Analysts have been singing bitcoin’s praises, saying the cryptocurrency could be used as a hedge against fluctuations in traditional assets such as stocks, bonds, and commodities.
However, JPMorgan strategists urge investors to be cautious in their approach and only make small bets on bitcoin so that they don’t suffer major losses should the price of BTC take a major hit and drop substantially.
JPMorgan’s strategists believe that investors should allocate 1% of the portfolio to bitcoin.
“In a multi-asset portfolio, investors can likely add up to 1% of their allocation to cryptocurrencies in order to achieve any efficiency gain in the overall risk-adjusted returns of the portfolio.”
Last November, bitcoin bull and Galaxy Digital founder Mike Novogratz said “everyone should put 2% to 3% of their net worth in bitcoin and look at it in five years, and it’s going to be a whole lot more.”
Bitcoin was the best-performing institutional asset in 2020, and recently reached a market valuation of more than $1 trillion though it has now dropped to less than $900 billion. JPMorgan, with a valuation of $449 billion, is the largest bank in the world by market cap.
Despite being new and volatile, cryptocurrencies are a good hedge because they are uncorrelated with other assets.
Reducing the volatility of equity portfolios
Roberto Perli and Benson Durham, former Federal Reserve economists now at the macro-research firm Cornerstone Macro ran calculations that found out that digital assets can reduce the volatility of equity portfolios.
JPMorgan added that there is a limit to the usefulness of digital assets.
“Cryptocurrencies are investment vehicles and not funding currencies,” said JPMorgan strategists.
“So when looking to hedge a macro event with a currency, we recommend a hedge through funding currencies like the yen or U.S. dollar instead.”
In an interview with CNBC, Ark Investment Management Founder and CEO Cathie Wood said that if all corporations were to convert 10% of their cash reserves into Bitcoin, it would add $200K to the digital asset’s price.
Corporations embrace bitcoin
When carmaker Tesla revealed last month that it had bought $1.5 billion worth of bitcoins, the investment represented about 8% of the company’s cash reserves.

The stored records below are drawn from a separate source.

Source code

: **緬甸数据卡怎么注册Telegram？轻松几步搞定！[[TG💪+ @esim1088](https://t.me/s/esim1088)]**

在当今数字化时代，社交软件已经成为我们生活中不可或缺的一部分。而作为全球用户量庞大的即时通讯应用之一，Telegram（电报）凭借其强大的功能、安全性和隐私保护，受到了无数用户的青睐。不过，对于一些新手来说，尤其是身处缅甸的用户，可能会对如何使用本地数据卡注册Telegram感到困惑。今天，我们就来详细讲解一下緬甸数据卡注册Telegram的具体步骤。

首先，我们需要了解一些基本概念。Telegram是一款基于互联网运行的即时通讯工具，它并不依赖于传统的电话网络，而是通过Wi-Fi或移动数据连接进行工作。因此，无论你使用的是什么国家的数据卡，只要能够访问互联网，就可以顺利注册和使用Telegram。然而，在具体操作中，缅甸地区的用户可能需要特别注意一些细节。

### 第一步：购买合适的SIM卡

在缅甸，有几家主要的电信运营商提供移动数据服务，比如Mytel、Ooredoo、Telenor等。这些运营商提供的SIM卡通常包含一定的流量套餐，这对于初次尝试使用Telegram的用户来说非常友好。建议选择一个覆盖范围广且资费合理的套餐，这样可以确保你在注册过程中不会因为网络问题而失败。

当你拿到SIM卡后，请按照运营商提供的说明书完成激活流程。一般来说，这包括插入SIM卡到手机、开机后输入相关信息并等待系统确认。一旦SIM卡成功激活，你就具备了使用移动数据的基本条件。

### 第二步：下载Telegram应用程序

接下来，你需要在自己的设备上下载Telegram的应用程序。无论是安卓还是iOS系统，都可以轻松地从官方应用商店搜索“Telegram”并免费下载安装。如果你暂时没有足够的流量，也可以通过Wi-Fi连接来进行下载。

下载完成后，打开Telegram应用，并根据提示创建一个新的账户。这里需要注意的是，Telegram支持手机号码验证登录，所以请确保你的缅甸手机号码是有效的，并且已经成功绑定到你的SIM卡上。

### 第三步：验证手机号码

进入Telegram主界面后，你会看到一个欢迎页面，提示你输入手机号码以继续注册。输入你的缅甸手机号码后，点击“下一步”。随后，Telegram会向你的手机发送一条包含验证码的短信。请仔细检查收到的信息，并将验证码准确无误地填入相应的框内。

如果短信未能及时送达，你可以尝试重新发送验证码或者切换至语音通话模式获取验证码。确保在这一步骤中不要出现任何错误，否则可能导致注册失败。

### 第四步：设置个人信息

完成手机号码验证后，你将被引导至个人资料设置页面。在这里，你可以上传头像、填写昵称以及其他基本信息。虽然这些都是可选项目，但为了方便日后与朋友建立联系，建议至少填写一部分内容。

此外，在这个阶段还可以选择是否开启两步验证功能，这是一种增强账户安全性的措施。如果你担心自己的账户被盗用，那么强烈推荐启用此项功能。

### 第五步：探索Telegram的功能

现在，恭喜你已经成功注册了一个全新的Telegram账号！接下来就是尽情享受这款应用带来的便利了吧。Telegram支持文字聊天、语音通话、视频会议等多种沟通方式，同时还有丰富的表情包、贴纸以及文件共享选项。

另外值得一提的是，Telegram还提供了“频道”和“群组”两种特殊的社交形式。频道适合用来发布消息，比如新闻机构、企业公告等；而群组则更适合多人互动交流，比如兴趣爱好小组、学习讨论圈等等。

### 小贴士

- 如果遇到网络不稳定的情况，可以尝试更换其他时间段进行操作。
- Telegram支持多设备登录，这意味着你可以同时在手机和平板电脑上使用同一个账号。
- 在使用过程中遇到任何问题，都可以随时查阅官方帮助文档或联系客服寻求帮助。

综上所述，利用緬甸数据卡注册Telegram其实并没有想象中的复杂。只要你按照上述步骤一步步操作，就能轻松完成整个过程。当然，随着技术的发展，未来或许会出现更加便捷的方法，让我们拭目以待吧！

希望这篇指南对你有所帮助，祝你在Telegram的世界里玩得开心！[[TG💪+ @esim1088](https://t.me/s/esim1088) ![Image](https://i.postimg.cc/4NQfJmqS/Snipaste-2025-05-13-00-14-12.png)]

Software firm MicroStrategy has bet more than $2 billion on bitcoin. Other traditional companies such as BNY Mellon are starting to dip their feet in bitcoin.
The demand for bitcoin is greater than the supply, said Annabelle Huang, a partner at Amber Group.
“Through the insatiable buy-side pressure from exchange-traded fund issuers, close-ended funds and large public corporations adding Bitcoin to their positions, demand is massively outstripping supply.”